Trotzdem ist es dort fast immer das gleiche Bild: Kaum junge Menschen vor Ort, eine deutliche Mehrheit der Anwesenden trägt das Haar in grau und weiß. Sogar bei den großen Beteiligungsaktionen zur Weiterentwicklung von Porz-Mitte in diesem Frühjahr konnte man die Teilnehmer unter 30 fast an einer Hand abzählen. Dabei sind es sie doch, die mit den Ergebnissen am längsten leben müssen! Die Erwachsenen diskutieren die Zukunft, die die Jungen haben werden.

Vielleicht, könnte man dem entgegenhalten, gehen die Themen, die die Teilnehmer dort diskutieren, ja an der Lebensrealität junger Menschen vorbei. Ja, natürlich tun sie das! Sie müssen es ja zwangsläufig: Wenn niemand da ist, der die Lebenswelt der jungen Generation kennt, kann sie auch keiner vertreten. Wie kann man erwarten, dass das jemand anders für einen selbst macht? Es ändert sich nur, wenn man es selbst macht.

Einfluss zu nehmen ist eigentlich nicht so schwer

Wenn man sich aber einmal aufgerafft hat, dann sind die Hürden gar nicht so hoch. Im Gegenteil: Viele Politiker sind online vertreten und wenn man sie halbwegs höflich anschreibt, dann reagieren sie auch. Gerade bei „kleineren“, lokalen Anliegen. Auch bei Bürgerbeteiligungen kann jeder die eigene Idee, Anregung oder Frage meist recht einfach einbringen. Auf der anderen Seite haben aber auch Verwaltung und Politik noch oft genug deutlichen Nachholbedarf, wenn es darum geht, die neuen Möglichkeiten der Kommunikation etwa in Sozialen Netzwerken zu nutzen.
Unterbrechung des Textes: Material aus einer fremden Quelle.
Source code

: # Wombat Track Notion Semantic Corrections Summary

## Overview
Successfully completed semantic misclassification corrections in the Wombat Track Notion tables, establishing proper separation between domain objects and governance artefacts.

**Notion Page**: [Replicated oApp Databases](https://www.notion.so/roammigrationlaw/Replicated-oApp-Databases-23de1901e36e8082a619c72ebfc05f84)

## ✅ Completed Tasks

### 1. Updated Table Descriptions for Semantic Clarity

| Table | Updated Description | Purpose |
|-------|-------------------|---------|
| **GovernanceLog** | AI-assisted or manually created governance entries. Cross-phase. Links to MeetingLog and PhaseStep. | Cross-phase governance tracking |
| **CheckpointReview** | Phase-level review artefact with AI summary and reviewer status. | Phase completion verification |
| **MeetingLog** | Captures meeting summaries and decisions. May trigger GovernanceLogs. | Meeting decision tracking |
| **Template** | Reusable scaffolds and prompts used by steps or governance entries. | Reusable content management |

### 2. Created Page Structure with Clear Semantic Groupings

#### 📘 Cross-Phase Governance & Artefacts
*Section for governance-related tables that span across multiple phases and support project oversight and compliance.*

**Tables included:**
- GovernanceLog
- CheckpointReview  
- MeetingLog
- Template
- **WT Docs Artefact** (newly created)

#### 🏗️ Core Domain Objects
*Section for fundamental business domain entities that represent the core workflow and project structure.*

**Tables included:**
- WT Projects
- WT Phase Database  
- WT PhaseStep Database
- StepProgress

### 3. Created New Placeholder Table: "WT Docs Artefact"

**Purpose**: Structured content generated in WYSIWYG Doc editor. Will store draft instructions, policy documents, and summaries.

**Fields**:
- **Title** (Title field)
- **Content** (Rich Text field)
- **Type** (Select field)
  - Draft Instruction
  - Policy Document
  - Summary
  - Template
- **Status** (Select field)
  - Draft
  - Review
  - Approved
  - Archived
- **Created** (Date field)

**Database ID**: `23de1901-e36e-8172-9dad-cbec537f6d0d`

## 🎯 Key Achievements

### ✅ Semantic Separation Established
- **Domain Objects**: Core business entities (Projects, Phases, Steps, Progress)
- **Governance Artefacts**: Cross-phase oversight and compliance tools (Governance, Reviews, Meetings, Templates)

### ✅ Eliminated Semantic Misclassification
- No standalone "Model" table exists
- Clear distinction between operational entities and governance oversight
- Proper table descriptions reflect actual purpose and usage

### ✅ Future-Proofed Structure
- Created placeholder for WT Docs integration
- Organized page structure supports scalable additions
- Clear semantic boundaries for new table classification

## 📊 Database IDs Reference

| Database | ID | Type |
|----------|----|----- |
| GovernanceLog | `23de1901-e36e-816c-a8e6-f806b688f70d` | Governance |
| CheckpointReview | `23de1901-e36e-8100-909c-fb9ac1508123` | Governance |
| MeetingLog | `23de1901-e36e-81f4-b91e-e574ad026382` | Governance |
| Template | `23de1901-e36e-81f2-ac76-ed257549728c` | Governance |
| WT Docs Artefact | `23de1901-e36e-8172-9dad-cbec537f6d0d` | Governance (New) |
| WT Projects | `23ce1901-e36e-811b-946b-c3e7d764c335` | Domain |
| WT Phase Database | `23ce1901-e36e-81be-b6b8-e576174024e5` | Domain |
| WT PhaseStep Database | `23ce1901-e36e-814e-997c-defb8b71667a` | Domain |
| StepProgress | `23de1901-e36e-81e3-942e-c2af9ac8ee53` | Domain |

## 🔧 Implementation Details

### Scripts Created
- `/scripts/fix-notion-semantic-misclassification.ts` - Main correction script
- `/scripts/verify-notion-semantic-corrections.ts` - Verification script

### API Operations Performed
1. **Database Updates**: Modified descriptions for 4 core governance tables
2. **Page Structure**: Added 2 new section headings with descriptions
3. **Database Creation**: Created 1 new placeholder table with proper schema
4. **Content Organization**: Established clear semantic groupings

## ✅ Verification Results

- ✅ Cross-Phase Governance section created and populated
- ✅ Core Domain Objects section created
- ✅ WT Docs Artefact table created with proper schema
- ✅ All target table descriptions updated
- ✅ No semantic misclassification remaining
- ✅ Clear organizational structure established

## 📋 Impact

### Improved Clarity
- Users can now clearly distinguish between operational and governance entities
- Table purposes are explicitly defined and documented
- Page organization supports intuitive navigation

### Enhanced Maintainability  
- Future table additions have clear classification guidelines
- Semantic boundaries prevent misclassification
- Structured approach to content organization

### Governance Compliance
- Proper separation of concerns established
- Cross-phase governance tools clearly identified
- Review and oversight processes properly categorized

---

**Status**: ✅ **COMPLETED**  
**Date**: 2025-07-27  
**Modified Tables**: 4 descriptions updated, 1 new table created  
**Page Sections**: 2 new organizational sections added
Der Schritt in ein Mandat kann dagegen tatsächlich schwierig sein. Ein Teil des Problems sind die hohen Anforderungen an die Mobilität junger Menschen. Die politische Karriere – im Sinne von: der Weg zu einem Mandat – startet heute fast immer noch im Ortsverein und über die Kommunalpolitik. Gleichzeitig sollen und müssen junge Menschen heute so mobil sein wie noch nie zuvor. Ständiges Umziehen ist heute Normalität und wird erwartet: Abitur in der Heimatstadt, zum Bachelor in eine andere Stadtziehen, zum Master nochmal, dazwischen am besten noch ins Ausland und dann für den ersten Job wieder in ein neues Umfeld.

Politisches Engagement ist meist an den Wohnort gebunden

Das ist ein Problem, denn eigentlich kann man Kommunalpolitik nur dann glaubwürdig betreiben, wenn man ein echtes Interesse an einem Ort hat. Das kann aber nur entstehen, wenn man weiß, dass man an seinem Wohnort für eine gewisse Zeit bleiben wird. Ich selbst habe während des Studiums in Bonn gewohnt – und mich trotzdem in Poll engagiert. Auch wenn ich die schöne Bonner Südstadt sehr mochte: Ich wusste, dass ich nur vorübergehend dort sein würde. Junge Menschen, die nur für kurze Zeit oder erst seit kurzem an einem Ort wohnen, haben deshalb einen systematischen Nachteil. Das ist schlecht für sie persönlich, aber auch für uns alle, denn damit gehen sie unserer Demokratie als Nachwuchs verloren – das ist für uns als Gesellschaft ein großes Problem. Hier sind die Parteien gefordert, eine Lösung zu finden.